De plus, des terroristes plaçaient de grands espoirs dans l'exécution d'une attaque suicide non loin de la capitale pour remettre en question le succès des autorités à rétablir la sécurité et la stabilité du pays depuis la fin de la guerre civile. Cependant, ces espoirs ont été contrecarrés, l'attentat ayant échoué à la fois dans la pratique et dans son impact médiatique.

 

La visite a été également assombrie par des tensions avec la France, alors que la rencontre du président français avec le pape à la veille de son voyage dans la capitale algérienne a suscité des préoccupations selon lesquelles Emmanuel Macron pourrait exhorter Léo XIV à intervenir pour la libération du journaliste français Christophe Gleizes, emprisonné en Algérie pour des accusations de collusion avec un groupe séparatiste.

 

Le pape n'est pas intervenu dans une affaire aussi sensible, qui aurait pu sérieusement perturber la visite pour les autorités algériennes. Au lieu de cela, il semblait conscient du lourd fardeau que l'Église catholique porte en raison de son association passée avec l'histoire coloniale française en Algérie. Léo XIV a même rendu hommage aux martyrs de la guerre de libération algérienne et a choisi de s'adresser aux Algériens en anglais plutôt qu'en français—un geste reçu avec soulagement en Algérie.

 

Cela n'a pas pleinement satisfait la droite française, qui, par le biais de ses médias alignés, a continué à critiquer la situation de la minorité chrétienne en Algérie, notamment en ce qui concerne leur « droit de prosélytisme »—une question controversée que l'Église catholique en Algérie a abordée avec une grande prudence.

 

Certains commentaires de la presse française n'étaient pas sans allusions à la nostalgie de l'ère coloniale, lorsque le nombre de chrétiens en Algérie atteignait des centaines de milliers.

 

 

Les messages du Pape 

 

Le pape a également véhiculé d'autres messages. Lors de sa seconde visite dans un pays arabe et de sa troisième dans un pays à majorité musulmane, il a cherché à souligner l'appel à la paix et à la coexistence entre les religions, ainsi qu'à s'opposer à la guerre, en particulier à la lumière du conflit en cours entre les États-Unis et l'Iran dans le Golfe.

 

Le pape s'est appuyé sur les idées de Saint Augustin dans son rejet de la guerre, affirmant que les « normes augustiniennes » excluent la guerre sauf en cas de réponse à une agression ou de défense des faibles. En défi des positions des évangéliques américains, il a déclaré avant son arrivée en Algérie que « Dieu rejette la guerre... et personne ne peut utiliser Dieu pour la justifier ».

 

La position du pape a irrité le président américain Donald Trump, qui s'est engagé avec Léo XIV dans un échange verbal houleux.
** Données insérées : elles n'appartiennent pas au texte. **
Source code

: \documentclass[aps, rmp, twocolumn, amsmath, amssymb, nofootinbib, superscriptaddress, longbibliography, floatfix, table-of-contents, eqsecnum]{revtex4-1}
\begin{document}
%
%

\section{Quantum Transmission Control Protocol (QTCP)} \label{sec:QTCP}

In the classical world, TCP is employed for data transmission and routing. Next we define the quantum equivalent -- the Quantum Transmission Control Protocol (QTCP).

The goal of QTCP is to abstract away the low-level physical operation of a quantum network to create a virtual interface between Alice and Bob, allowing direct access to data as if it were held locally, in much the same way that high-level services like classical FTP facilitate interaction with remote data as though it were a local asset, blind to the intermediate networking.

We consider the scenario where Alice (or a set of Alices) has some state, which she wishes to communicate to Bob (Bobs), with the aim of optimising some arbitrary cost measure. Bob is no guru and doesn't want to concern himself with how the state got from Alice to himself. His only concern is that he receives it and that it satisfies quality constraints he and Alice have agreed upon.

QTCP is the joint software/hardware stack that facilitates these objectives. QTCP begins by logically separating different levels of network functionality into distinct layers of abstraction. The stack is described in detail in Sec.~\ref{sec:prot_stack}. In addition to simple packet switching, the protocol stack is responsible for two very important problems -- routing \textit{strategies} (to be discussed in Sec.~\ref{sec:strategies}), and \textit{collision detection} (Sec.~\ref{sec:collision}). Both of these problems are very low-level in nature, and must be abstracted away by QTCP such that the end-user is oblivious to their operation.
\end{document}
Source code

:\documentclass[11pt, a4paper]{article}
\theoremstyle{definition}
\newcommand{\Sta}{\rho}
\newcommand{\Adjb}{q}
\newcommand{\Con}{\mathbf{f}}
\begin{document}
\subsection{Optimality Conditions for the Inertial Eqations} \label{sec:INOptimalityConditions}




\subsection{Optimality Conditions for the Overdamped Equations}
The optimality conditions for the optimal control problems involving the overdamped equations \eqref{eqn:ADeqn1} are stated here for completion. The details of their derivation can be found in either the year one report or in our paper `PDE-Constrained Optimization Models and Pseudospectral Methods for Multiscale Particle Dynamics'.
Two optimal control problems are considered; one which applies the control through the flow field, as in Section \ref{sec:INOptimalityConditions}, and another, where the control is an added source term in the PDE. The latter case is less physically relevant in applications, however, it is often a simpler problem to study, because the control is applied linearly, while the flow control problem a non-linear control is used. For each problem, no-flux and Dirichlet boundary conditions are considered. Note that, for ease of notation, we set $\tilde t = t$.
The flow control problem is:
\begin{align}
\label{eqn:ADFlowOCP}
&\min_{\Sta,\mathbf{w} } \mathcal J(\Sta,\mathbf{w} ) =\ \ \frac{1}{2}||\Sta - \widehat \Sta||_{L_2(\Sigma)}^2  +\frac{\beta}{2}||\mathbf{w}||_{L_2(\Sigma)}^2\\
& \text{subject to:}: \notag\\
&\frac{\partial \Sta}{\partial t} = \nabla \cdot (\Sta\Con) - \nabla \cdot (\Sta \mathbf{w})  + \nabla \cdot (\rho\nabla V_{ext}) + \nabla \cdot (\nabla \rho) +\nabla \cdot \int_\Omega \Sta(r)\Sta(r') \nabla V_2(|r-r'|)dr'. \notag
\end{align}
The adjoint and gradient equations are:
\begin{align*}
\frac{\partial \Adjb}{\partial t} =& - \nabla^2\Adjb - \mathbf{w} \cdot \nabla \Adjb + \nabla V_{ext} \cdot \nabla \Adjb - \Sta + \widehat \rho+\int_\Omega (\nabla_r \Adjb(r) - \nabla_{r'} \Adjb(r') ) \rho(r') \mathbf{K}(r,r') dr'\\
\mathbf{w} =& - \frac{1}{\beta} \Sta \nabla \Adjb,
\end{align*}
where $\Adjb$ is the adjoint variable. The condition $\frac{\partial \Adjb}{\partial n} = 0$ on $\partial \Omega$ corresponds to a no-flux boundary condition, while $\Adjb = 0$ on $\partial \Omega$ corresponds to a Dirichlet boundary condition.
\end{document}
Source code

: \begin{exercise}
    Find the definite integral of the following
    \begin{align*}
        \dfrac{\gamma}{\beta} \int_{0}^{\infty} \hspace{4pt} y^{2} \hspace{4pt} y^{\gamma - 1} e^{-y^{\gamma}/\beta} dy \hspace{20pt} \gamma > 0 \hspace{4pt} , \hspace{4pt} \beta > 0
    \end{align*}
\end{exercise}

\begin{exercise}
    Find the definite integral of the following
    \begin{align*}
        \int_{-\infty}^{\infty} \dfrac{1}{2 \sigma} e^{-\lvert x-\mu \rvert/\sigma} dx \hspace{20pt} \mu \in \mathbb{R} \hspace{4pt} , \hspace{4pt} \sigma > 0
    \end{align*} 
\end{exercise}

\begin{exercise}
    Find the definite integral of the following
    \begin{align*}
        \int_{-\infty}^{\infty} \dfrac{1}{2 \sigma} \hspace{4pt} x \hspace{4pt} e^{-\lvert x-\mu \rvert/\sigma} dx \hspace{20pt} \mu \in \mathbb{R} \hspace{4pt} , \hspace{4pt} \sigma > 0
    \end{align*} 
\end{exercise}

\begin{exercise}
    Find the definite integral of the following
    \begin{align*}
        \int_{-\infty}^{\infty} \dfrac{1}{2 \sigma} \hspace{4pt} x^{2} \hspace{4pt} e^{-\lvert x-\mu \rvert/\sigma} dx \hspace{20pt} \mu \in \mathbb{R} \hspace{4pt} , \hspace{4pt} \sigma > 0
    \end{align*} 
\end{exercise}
Cependant, la position du chef de l'Église catholique a finalement démontré que la religion, quelle qu'elle soit, joue un rôle important dans la construction de ponts entre les peuples et l'extinction des flammes du conflit et de l'animosité, même lorsque des extrémistes tentent de les raviver.

 

 

Avertissement : Les opinions exprimées par les écrivains leur appartiennent et ne représentent pas nécessairement les vues de Annahar.